**What to produce**. Write out every record below exactly as it appears, omitting the pictures.

________

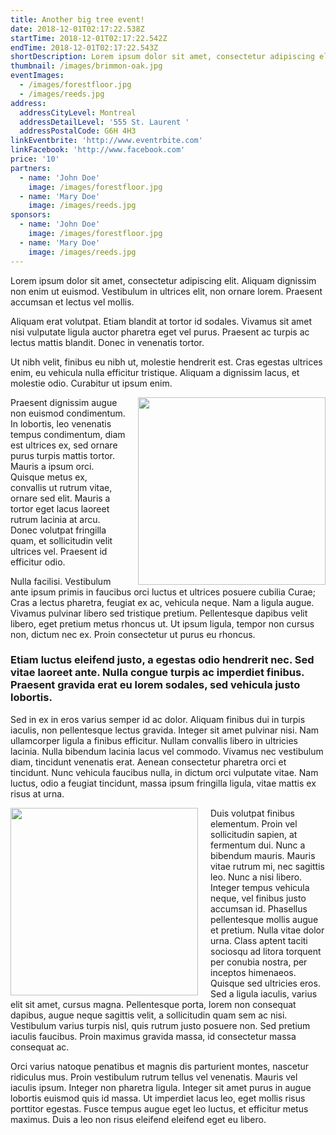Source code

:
 ```yaml
---
title: Another big tree event!
date: 2018-12-01T02:17:22.538Z
startTime: 2018-12-01T02:17:22.542Z
endTime: 2018-12-01T02:17:22.543Z
shortDescription: Lorem ipsum dolor sit amet, consectetur adipiscing elit. Aliquam dignissim non enim ut euismod. Vestibulum in ultrices elit, non ornare lorem. Praesent accumsan et lectus vel mollis.
thumbnail: /images/brimmon-oak.jpg
eventImages:
  - /images/forestfloor.jpg
  - /images/reeds.jpg
address:
  addressCityLevel: Montreal
  addressDetailLevel: '555 St. Laurent '
  addressPostalCode: G6H 4H3
linkEventbrite: 'http://www.eventrbite.com'
linkFacebook: 'http://www.facebook.com'
price: '10'
partners:
  - name: 'John Doe'
    image: /images/forestfloor.jpg
  - name: 'Mary Doe'
    image: /images/reeds.jpg
sponsors:
  - name: 'John Doe'
    image: /images/forestfloor.jpg
  - name: 'Mary Doe'
    image: /images/reeds.jpg
---
```


Lorem ipsum dolor sit amet, consectetur adipiscing elit. Aliquam dignissim non enim ut euismod. Vestibulum in ultrices elit, non ornare lorem. Praesent accumsan et lectus vel mollis.

Aliquam erat volutpat. Etiam blandit at tortor id sodales. Vivamus sit amet nisi vulputate ligula auctor pharetra eget vel purus. Praesent ac turpis ac lectus mattis blandit. Donec in venenatis tortor.

Ut nibh velit, finibus eu nibh ut, molestie hendrerit est. Cras egestas ultrices enim, eu vehicula nulla efficitur tristique. Aliquam a dignissim lacus, et molestie odio. Curabitur ut ipsum enim.

<img src="https://media.treehugger.com/assets/images/2016/07/green-forest-trees.jpg.860x0_q70_crop-scale.jpg"
style="width: 300px; float: right; padding-left: 20px;"
/>

Praesent dignissim augue non euismod condimentum. In lobortis, leo venenatis tempus condimentum, diam est ultrices ex, sed ornare purus turpis mattis tortor. Mauris a ipsum orci. Quisque metus ex, convallis ut rutrum vitae, ornare sed elit. Mauris a tortor eget lacus laoreet rutrum lacinia at arcu. Donec volutpat fringilla quam, et sollicitudin velit ultrices vel. Praesent id efficitur odio.

Nulla facilisi. Vestibulum ante ipsum primis in faucibus orci luctus et ultrices posuere cubilia Curae; Cras a lectus pharetra, feugiat ex ac, vehicula neque. Nam a ligula augue. Vivamus pulvinar libero sed tristique pretium. Pellentesque dapibus velit libero, eget pretium metus rhoncus ut. Ut ipsum ligula, tempor non cursus non, dictum nec ex. Proin consectetur ut purus eu rhoncus.

<bockquote><h3>
Etiam luctus eleifend justo, a egestas odio hendrerit nec. Sed vitae laoreet ante. Nulla congue turpis ac imperdiet finibus. Praesent gravida erat eu lorem sodales, sed vehicula justo lobortis.

</blockquote></h3>

Sed in ex in eros varius semper id ac dolor. Aliquam finibus dui in turpis iaculis, non pellentesque lectus gravida. Integer sit amet pulvinar nisi. Nam ullamcorper ligula a finibus efficitur. Nullam convallis libero in ultricies lacinia. Nulla bibendum lacinia lacus vel commodo. Vivamus nec vestibulum diam, tincidunt venenatis erat. Aenean consectetur pharetra orci et tincidunt. Nunc vehicula faucibus nulla, in dictum orci vulputate vitae. Nam luctus, odio a feugiat tincidunt, massa ipsum fringilla ligula, vitae mattis ex risus at urna.

<img src="https://media.treehugger.com/assets/images/2016/07/green-forest-trees.jpg.860x0_q70_crop-scale.jpg"
style="width: 300px; float: left; padding-right: 20px"
/>
Duis volutpat finibus elementum. Proin vel sollicitudin sapien, at fermentum dui. Nunc a bibendum mauris. Mauris vitae rutrum mi, nec sagittis leo. Nunc a nisi libero. Integer tempus vehicula neque, vel finibus justo accumsan id. Phasellus pellentesque mollis augue et pretium. Nulla vitae dolor urna. Class aptent taciti sociosqu ad litora torquent per conubia nostra, per inceptos himenaeos. Quisque sed ultricies eros. Sed a ligula iaculis, varius elit sit amet, cursus magna. Pellentesque porta, lorem non consequat dapibus, augue neque sagittis velit, a sollicitudin quam sem ac nisi. Vestibulum varius turpis nisl, quis rutrum justo posuere non. Sed pretium iaculis faucibus. Proin maximus gravida massa, id consectetur massa consequat ac.

Orci varius natoque penatibus et magnis dis parturient montes, nascetur ridiculus mus. Proin vestibulum rutrum tellus vel venenatis. Mauris vel iaculis ipsum. Integer non pharetra ligula. Integer sit amet purus in augue lobortis euismod quis id massa. Ut imperdiet lacus leo, eget mollis risus porttitor egestas. Fusce tempus augue eget leo luctus, et efficitur metus maximus. Duis a leo non risus eleifend eleifend eget eu libero.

________

**Task response**.
Source code

:
 ```yaml
---
title: Another big tree event!
date: 2018-12-01T02:17:22.538Z
startTime: 2018-12-01T02:17:22.542Z
endTime: 2018-12-01T02:17:22.543Z
shortDescription: Lorem ipsum dolor sit amet, consectetur adipiscing elit. Aliquam dignissim non enim ut euismod. Vestibulum in ultrices elit, non ornare lorem. Praesent accumsan et lectus vel mollis.
thumbnail: /images/brimmon-oak.jpg
eventImages:
  - /images/forestfloor.jpg
  - /images/reeds.jpg
address:
  addressCityLevel: Montreal
  addressDetailLevel: '555 St. Laurent '
  addressPostalCode: G6H 4H3
linkEventbrite: 'http://www.eventrbite.com'
linkFacebook: 'http://www.facebook.com'
price: '10'
partners:
  - name: 'John Doe'
    image: /images/forestfloor.jpg
  - name: 'Mary Doe'
    image: /images/reeds.jpg
sponsors:
  - name: 'John Doe'
    image: /images/forestfloor.jpg
  - name: 'Mary Doe'
    image: /images/reeds.jpg
---
```


Lorem ipsum dolor sit amet, consectetur adipiscing elit. Aliquam dignissim non enim ut euismod. Vestibulum in ultrices elit, non ornare lorem. Praesent accumsan et lectus vel mollis.

Aliquam erat volutpat. Etiam blandit at tortor id sodales. Vivamus sit amet nisi vulputate ligula auctor pharetra eget vel purus. Praesent ac turpis ac lectus mattis blandit. Donec in venenatis tortor.

Ut nibh velit, finibus eu nibh ut, molestie hendrerit est. Cras egestas ultrices enim, eu vehicula nulla efficitur tristique. Aliquam a dignissim lacus, et molestie odio. Curabitur ut ipsum enim.

<img src="https://media.treehugger.com/assets/images/2016/07/green-forest-trees.jpg.860x0_q70_crop-scale.jpg"
style="width: 300px; float: right; padding-left: 20px;"
/>

Praesent dignissim augue non euismod condimentum. In lobortis, leo venenatis tempus condimentum, diam est ultrices ex, sed ornare purus turpis mattis tortor. Mauris a ipsum orci. Quisque metus ex, convallis ut rutrum vitae, ornare sed elit. Mauris a tortor eget lacus laoreet rutrum lacinia at arcu. Donec volutpat fringilla quam, et sollicitudin velit ultrices vel. Praesent id efficitur odio.

Nulla facilisi. Vestibulum ante ipsum primis in faucibus orci luctus et ultrices posuere cubilia Curae; Cras a lectus pharetra, feugiat ex ac, vehicula neque. Nam a ligula augue. Vivamus pulvinar libero sed tristique pretium. Pellentesque dapibus velit libero, eget pretium metus rhoncus ut. Ut ipsum ligula, tempor non cursus non, dictum nec ex. Proin consectetur ut purus eu rhoncus.

<bockquote><h3>
Etiam luctus eleifend justo, a egestas odio hendrerit nec. Sed vitae laoreet ante. Nulla congue turpis ac imperdiet finibus. Praesent gravida erat eu lorem sodales, sed vehicula justo lobortis.

</blockquote></h3>

Sed in ex in eros varius semper id ac dolor. Aliquam finibus dui in turpis iaculis, non pellentesque lectus gravida. Integer sit amet pulvinar nisi. Nam ullamcorper ligula a finibus efficitur. Nullam convallis libero in ultricies lacinia. Nulla bibendum lacinia lacus vel commodo. Vivamus nec vestibulum diam, tincidunt venenatis erat. Aenean consectetur pharetra orci et tincidunt. Nunc vehicula faucibus nulla, in dictum orci vulputate vitae. Nam luctus, odio a feugiat tincidunt, massa ipsum fringilla ligula, vitae mattis ex risus at urna.

<img src="https://media.treehugger.com/assets/images/2016/07/green-forest-trees.jpg.860x0_q70_crop-scale.jpg"
style="width: 300px; float: left; padding-right: 20px"
/>
Duis volutpat finibus elementum. Proin vel sollicitudin sapien, at fermentum dui. Nunc a bibendum mauris. Mauris vitae rutrum mi, nec sagittis leo. Nunc a nisi libero. Integer tempus vehicula neque, vel finibus justo accumsan id. Phasellus pellentesque mollis augue et pretium. Nulla vitae dolor urna. Class aptent taciti sociosqu ad litora torquent per conubia nostra, per inceptos himenaeos. Quisque sed ultricies eros. Sed a ligula iaculis, varius elit sit amet, cursus magna. Pellentesque porta, lorem non consequat dapibus, augue neque sagittis velit, a sollicitudin quam sem ac nisi. Vestibulum varius turpis nisl, quis rutrum justo posuere non. Sed pretium iaculis faucibus. Proin maximus gravida massa, id consectetur massa consequat ac.

Orci varius natoque penatibus et magnis dis parturient montes, nascetur ridiculus mus. Proin vestibulum rutrum tellus vel venenatis. Mauris vel iaculis ipsum. Integer non pharetra ligula. Integer sit amet purus in augue lobortis euismod quis id massa. Ut imperdiet lacus leo, eget mollis risus porttitor egestas. Fusce tempus augue eget leo luctus, et efficitur metus maximus. Duis a leo non risus eleifend eleifend eget eu libero.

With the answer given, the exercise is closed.